• _ENTRIES PROVIDED_
Content starts
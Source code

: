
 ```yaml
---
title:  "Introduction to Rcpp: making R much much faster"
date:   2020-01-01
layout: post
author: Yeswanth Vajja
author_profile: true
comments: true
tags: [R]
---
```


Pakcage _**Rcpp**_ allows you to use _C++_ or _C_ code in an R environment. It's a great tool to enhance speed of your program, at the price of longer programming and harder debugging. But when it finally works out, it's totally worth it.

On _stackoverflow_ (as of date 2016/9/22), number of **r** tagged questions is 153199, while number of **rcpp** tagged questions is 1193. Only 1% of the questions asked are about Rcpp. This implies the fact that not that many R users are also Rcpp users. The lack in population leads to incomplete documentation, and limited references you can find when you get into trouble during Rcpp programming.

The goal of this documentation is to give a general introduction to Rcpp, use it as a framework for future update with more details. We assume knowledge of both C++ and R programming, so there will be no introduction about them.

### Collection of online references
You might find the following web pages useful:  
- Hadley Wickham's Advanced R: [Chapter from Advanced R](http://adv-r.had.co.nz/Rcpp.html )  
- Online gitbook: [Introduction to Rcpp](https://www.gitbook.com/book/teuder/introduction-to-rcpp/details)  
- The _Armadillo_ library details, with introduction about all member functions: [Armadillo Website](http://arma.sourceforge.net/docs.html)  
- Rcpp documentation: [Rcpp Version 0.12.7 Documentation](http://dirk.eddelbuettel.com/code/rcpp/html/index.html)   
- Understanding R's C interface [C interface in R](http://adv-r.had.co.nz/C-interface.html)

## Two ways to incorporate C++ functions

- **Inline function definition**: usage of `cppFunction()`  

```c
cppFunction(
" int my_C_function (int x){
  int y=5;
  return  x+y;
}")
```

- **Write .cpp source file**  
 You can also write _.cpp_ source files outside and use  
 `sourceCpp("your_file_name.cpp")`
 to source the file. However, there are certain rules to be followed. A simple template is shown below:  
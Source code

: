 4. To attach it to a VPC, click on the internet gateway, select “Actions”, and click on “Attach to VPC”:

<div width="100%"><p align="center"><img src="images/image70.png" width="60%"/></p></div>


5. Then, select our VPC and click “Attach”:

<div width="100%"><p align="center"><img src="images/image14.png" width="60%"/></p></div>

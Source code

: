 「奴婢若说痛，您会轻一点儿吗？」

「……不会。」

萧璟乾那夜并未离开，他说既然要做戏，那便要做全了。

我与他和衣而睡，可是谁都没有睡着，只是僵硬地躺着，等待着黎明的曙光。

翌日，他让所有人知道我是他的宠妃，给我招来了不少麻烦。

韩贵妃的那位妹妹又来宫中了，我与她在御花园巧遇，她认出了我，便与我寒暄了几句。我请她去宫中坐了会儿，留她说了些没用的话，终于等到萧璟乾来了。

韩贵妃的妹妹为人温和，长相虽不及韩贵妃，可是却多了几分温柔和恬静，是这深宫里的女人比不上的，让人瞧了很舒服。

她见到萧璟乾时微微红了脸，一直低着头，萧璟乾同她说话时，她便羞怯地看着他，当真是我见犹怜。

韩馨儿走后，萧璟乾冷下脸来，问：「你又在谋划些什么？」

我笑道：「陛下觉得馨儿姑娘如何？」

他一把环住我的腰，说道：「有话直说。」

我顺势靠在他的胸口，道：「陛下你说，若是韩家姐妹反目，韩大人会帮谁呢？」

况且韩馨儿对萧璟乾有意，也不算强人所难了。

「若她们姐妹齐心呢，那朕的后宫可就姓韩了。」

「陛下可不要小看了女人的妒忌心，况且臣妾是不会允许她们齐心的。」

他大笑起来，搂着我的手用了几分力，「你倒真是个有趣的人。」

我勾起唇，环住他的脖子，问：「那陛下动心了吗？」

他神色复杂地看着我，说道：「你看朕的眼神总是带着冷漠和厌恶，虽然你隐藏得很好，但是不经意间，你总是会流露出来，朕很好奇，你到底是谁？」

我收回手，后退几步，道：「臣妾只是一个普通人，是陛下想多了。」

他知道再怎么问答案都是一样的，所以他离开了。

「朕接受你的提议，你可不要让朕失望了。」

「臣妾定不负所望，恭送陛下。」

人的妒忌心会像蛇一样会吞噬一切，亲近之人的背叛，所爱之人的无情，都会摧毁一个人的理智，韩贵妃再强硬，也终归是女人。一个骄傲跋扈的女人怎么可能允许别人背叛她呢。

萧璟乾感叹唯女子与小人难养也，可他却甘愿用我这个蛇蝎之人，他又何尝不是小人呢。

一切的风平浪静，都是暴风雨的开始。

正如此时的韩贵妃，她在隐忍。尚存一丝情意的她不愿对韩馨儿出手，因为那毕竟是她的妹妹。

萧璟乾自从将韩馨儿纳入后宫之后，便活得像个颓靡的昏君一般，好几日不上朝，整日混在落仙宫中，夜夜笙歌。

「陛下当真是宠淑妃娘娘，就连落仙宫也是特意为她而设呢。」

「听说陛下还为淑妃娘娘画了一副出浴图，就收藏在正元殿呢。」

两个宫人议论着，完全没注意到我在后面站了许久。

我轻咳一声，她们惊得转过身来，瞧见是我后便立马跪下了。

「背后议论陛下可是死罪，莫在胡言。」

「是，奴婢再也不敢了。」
Content ends
• _WHAT THIS TASK INVOLVES_
Nothing in the listing may be changed; retype it all exactly.

• _WORKED SOLUTION_
Source code

:
 ```yaml
---
title:  "Introduction to Rcpp: making R much much faster"
date:   2020-01-01
layout: post
author: Yeswanth Vajja
author_profile: true
comments: true
tags: [R]
---
```


Pakcage _**Rcpp**_ allows you to use _C++_ or _C_ code in an R environment. It's a great tool to enhance speed of your program, at the price of longer programming and harder debugging. But when it finally works out, it's totally worth it.

On _stackoverflow_ (as of date 2016/9/22), number of **r** tagged questions is 153199, while number of **rcpp** tagged questions is 1193. Only 1% of the questions asked are about Rcpp. This implies the fact that not that many R users are also Rcpp users. The lack in population leads to incomplete documentation, and limited references you can find when you get into trouble during Rcpp programming.

The goal of this documentation is to give a general introduction to Rcpp, use it as a framework for future update with more details. We assume knowledge of both C++ and R programming, so there will be no introduction about them.

### Collection of online references
You might find the following web pages useful:  
- Hadley Wickham's Advanced R: [Chapter from Advanced R](http://adv-r.had.co.nz/Rcpp.html )  
- Online gitbook: [Introduction to Rcpp](https://www.gitbook.com/book/teuder/introduction-to-rcpp/details)  
- The _Armadillo_ library details, with introduction about all member functions: [Armadillo Website](http://arma.sourceforge.net/docs.html)  
- Rcpp documentation: [Rcpp Version 0.12.7 Documentation](http://dirk.eddelbuettel.com/code/rcpp/html/index.html)   
- Understanding R's C interface [C interface in R](http://adv-r.had.co.nz/C-interface.html)

## Two ways to incorporate C++ functions

- **Inline function definition**: usage of `cppFunction()`  

```c
cppFunction(
" int my_C_function (int x){
  int y=5;
  return  x+y;
}")
```

- **Write .cpp source file**  
 You can also write _.cpp_ source files outside and use  
 `sourceCpp("your_file_name.cpp")`
 to source the file. However, there are certain rules to be followed. A simple template is shown below:  
Source code

: 4. To attach it to a VPC, click on the internet gateway, select “Actions”, and click on “Attach to VPC”:

<div width="100%"><p align="center"><img src="images/image70.png" width="60%"/></p></div>


5. Then, select our VPC and click “Attach”:

<div width="100%"><p align="center"><img src="images/image14.png" width="60%"/></p></div>

Source code

: 「奴婢若说痛，您会轻一点儿吗？」

「……不会。」

萧璟乾那夜并未离开，他说既然要做戏，那便要做全了。

我与他和衣而睡，可是谁都没有睡着，只是僵硬地躺着，等待着黎明的曙光。

翌日，他让所有人知道我是他的宠妃，给我招来了不少麻烦。

韩贵妃的那位妹妹又来宫中了，我与她在御花园巧遇，她认出了我，便与我寒暄了几句。我请她去宫中坐了会儿，留她说了些没用的话，终于等到萧璟乾来了。

韩贵妃的妹妹为人温和，长相虽不及韩贵妃，可是却多了几分温柔和恬静，是这深宫里的女人比不上的，让人瞧了很舒服。

她见到萧璟乾时微微红了脸，一直低着头，萧璟乾同她说话时，她便羞怯地看着他，当真是我见犹怜。

韩馨儿走后，萧璟乾冷下脸来，问：「你又在谋划些什么？」

我笑道：「陛下觉得馨儿姑娘如何？」

他一把环住我的腰，说道：「有话直说。」

我顺势靠在他的胸口，道：「陛下你说，若是韩家姐妹反目，韩大人会帮谁呢？」

况且韩馨儿对萧璟乾有意，也不算强人所难了。

「若她们姐妹齐心呢，那朕的后宫可就姓韩了。」

「陛下可不要小看了女人的妒忌心，况且臣妾是不会允许她们齐心的。」

他大笑起来，搂着我的手用了几分力，「你倒真是个有趣的人。」

我勾起唇，环住他的脖子，问：「那陛下动心了吗？」

他神色复杂地看着我，说道：「你看朕的眼神总是带着冷漠和厌恶，虽然你隐藏得很好，但是不经意间，你总是会流露出来，朕很好奇，你到底是谁？」

我收回手，后退几步，道：「臣妾只是一个普通人，是陛下想多了。」

他知道再怎么问答案都是一样的，所以他离开了。

「朕接受你的提议，你可不要让朕失望了。」

「臣妾定不负所望，恭送陛下。」

人的妒忌心会像蛇一样会吞噬一切，亲近之人的背叛，所爱之人的无情，都会摧毁一个人的理智，韩贵妃再强硬，也终归是女人。一个骄傲跋扈的女人怎么可能允许别人背叛她呢。

萧璟乾感叹唯女子与小人难养也，可他却甘愿用我这个蛇蝎之人，他又何尝不是小人呢。

一切的风平浪静，都是暴风雨的开始。

正如此时的韩贵妃，她在隐忍。尚存一丝情意的她不愿对韩馨儿出手，因为那毕竟是她的妹妹。

萧璟乾自从将韩馨儿纳入后宫之后，便活得像个颓靡的昏君一般，好几日不上朝，整日混在落仙宫中，夜夜笙歌。

「陛下当真是宠淑妃娘娘，就连落仙宫也是特意为她而设呢。」

「听说陛下还为淑妃娘娘画了一副出浴图，就收藏在正元殿呢。」

两个宫人议论着，完全没注意到我在后面站了许久。

我轻咳一声，她们惊得转过身来，瞧见是我后便立马跪下了。

「背后议论陛下可是死罪，莫在胡言。」

「是，奴婢再也不敢了。」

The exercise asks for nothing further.